Business Insider points out that the Department of Justice has yet to explain why someone leaked to the media 350 of 10,000 text messages exchanged between FBI employees Peter Strzok and Lisa Page during an ongoing investigation without the Office of Inspector General's permission:
The DOJ's inspector general, Michael Horowitz, said in a letter to House Judiciary Committee Democrats last week that, absent any legal or ethical issues, he gave the DOJ a green light last month to release the texts to Congress.
Horowitz said his office was not consulted before the DOJ shared the same texts with the press.
In addition, the DOJ only shared 350 of the 10,000 messages with Congress, bringing into question how and why the department selected the ones it did.
Many of the texts, which were obtained as part of a DOJ inspector general investigation into how the bureau handled the probe into Hillary Clinton's private email server, have since been weaponized by the most vehement critics of special counsel Robert Mueller. Those more sympathetic to the agents have interpreted the texts differently, characterizing them as flirtations whose intent has been purposefully misconstrued.
Strzok and Page, who reportedly were involved romantically, were highly critical of Donald Trump as well as many other political figures, including Bernie Sanders and Eric Holder. But two texts in particular are fueling Republican outrage:
"So look, you say we text on that phone when we talk about Hillary because it can’t be traced, you were just venting, bc you feel bad that you’re gone so much but that can’t be helped right now," Page wrote on April 2, according to a text released by the DOJ last week.
According to Fox News, that text appeared "to show efforts by Strzok and Page to conceal some of their conversations about Clinton during the height of the email investigation," on which they both worked on.
There is another plausible explanation for the texts, however, when all relevant context is taken into consideration. Page could have been suggesting how Strzok could hide their extramarital affair from his wife and plausibly explain why he was frequently texting on his government-issued phone.
Business Insider notes that seeing this message in context could help clarify any misinterpretation, but the DOJ is not responding to requests for additional information.
In August 2016, Strzok sent another text that is open to interpretation without knowing what messages came before or after it.

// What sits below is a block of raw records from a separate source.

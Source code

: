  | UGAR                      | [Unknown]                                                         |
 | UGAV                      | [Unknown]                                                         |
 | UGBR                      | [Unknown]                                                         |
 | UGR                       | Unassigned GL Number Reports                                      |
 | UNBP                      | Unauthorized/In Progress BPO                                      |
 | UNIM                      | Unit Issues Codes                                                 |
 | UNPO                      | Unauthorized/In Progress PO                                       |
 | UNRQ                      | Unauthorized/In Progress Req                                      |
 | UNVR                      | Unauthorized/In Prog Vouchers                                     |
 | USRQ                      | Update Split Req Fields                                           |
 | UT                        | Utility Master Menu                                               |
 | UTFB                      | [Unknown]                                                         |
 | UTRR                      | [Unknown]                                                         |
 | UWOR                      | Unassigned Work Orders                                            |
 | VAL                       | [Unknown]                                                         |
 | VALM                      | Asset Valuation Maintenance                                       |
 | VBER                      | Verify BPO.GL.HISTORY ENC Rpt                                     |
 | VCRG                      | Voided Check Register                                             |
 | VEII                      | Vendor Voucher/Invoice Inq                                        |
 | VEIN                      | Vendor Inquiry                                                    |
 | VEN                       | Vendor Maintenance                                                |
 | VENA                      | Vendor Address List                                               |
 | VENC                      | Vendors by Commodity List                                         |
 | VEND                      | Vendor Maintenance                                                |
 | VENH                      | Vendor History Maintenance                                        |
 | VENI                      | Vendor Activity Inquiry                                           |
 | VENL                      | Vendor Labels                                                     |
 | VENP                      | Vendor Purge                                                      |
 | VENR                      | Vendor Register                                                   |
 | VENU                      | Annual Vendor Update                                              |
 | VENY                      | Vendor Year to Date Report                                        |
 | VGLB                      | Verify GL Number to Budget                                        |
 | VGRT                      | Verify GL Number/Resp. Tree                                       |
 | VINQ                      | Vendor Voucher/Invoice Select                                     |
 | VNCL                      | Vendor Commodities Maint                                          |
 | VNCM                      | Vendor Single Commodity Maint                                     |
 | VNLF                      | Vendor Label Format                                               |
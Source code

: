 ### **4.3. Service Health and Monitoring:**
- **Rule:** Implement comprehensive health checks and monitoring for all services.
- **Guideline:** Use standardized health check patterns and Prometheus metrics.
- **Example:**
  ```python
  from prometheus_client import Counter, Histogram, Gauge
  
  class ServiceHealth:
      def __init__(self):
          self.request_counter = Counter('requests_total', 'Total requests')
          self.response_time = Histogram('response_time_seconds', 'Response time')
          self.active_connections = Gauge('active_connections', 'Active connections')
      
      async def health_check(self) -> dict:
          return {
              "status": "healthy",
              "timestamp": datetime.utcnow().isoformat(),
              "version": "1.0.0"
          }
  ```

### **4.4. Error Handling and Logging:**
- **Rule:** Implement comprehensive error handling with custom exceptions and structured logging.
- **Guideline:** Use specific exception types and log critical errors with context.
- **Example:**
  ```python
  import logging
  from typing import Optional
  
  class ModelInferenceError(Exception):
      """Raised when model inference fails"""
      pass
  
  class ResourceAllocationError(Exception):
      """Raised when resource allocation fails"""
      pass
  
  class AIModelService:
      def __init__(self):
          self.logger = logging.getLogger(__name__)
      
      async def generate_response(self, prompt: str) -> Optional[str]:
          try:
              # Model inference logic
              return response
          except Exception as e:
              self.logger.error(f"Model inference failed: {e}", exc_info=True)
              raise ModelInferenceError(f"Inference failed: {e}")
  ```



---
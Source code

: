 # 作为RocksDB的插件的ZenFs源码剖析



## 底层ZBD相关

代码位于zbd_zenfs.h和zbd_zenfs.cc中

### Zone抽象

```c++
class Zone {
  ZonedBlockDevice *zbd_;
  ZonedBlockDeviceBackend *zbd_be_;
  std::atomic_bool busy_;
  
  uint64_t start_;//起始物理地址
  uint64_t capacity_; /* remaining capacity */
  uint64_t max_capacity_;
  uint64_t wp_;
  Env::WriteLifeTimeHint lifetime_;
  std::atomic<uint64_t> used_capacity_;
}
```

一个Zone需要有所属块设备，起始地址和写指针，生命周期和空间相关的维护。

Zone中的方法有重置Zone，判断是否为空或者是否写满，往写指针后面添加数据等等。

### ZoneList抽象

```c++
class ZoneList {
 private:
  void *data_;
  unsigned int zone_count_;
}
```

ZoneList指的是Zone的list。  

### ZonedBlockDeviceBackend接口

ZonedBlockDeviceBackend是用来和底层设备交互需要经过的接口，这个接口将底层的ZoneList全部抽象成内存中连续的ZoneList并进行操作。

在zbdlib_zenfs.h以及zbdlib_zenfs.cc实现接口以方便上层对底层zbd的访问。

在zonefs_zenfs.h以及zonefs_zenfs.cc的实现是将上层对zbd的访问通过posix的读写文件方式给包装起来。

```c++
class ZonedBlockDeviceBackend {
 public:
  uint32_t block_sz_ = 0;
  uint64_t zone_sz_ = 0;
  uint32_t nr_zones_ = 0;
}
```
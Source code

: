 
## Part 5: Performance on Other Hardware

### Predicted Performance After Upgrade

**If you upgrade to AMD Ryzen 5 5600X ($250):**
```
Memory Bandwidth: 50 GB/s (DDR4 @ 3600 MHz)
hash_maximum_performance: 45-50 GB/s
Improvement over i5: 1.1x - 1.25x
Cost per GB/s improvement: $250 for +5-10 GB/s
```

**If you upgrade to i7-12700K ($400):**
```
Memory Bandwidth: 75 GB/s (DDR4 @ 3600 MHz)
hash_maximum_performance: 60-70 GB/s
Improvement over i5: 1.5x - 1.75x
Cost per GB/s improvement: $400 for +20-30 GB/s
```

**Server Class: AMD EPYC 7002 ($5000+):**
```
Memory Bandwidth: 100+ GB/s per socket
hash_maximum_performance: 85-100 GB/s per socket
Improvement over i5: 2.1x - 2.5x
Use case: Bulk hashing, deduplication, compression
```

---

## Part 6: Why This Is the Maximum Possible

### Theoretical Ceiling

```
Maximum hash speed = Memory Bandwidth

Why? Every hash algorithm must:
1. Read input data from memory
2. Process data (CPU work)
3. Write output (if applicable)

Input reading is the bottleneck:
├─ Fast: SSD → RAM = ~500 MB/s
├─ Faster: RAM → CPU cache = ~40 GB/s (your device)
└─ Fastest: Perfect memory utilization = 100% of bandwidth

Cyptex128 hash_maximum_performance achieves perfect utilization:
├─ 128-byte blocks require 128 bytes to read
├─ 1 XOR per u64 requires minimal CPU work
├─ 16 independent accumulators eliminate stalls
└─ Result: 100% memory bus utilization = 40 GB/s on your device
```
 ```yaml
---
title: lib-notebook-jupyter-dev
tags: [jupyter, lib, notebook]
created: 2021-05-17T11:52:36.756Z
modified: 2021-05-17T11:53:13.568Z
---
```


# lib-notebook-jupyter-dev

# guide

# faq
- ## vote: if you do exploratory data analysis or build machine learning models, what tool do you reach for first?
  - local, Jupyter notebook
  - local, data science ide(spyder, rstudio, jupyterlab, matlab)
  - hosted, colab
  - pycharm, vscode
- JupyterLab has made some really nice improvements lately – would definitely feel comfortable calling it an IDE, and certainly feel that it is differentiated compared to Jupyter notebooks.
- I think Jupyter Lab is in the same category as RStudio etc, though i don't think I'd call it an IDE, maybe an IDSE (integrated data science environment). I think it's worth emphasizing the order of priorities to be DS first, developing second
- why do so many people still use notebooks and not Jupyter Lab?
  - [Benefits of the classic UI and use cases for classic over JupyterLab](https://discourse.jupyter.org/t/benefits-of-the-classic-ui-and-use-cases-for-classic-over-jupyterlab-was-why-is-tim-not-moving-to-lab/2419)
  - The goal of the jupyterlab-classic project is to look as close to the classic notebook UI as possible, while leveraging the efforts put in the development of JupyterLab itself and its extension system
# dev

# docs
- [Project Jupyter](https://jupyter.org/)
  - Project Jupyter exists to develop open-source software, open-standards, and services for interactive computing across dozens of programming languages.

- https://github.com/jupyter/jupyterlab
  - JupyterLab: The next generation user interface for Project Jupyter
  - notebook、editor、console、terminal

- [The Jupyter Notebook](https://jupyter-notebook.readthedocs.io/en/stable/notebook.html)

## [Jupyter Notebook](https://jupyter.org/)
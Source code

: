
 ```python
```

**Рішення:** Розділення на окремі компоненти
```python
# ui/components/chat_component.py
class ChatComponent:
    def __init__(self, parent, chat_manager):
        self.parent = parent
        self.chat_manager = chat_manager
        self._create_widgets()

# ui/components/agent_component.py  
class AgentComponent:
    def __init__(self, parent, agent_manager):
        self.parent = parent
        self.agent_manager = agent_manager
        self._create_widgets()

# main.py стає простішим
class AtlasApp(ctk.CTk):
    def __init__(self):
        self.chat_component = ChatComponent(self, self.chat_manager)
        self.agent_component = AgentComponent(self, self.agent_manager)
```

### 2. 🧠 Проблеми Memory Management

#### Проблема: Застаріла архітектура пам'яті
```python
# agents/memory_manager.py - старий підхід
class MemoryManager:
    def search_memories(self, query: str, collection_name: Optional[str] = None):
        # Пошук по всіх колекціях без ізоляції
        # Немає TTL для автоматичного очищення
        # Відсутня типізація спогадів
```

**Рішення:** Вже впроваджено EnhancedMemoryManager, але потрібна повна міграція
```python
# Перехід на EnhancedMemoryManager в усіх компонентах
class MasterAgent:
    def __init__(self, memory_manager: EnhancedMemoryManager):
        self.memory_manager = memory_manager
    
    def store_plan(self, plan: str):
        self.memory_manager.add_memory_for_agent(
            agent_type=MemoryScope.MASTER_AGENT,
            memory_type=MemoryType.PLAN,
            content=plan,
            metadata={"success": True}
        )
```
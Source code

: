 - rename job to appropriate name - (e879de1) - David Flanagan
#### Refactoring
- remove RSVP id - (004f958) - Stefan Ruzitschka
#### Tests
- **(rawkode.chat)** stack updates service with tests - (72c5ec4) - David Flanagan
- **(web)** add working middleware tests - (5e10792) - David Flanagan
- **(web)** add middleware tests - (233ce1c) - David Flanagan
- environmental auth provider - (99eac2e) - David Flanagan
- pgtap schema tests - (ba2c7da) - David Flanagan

"I want to believe the path you threw out for consideration in Andy’s office — that there’s no way he gets elected — but I'm afraid we can’t take that risk," he wrote. "It’s like an insurance policy in the unlikely event you die before you're 40."
According to Senate Judiciary Committee Chairman Chuck Grassley, that text was an example of Strzok appearing to "cross the line into taking some official action to create an ‘insurance policy’ against a Trump presidency.”
Strzok's text, according to people familiar with his thinking who spoke to the Journal, "was meant to convey his belief that the investigation couldn’t afford to take a more measured approach because Mr. Trump could very well win the election. ... It would be better to be aggressive and gather evidence quickly, he believed, because some of Mr. Trump’s associates could land administration jobs and it was important to know if they had colluded with Russia."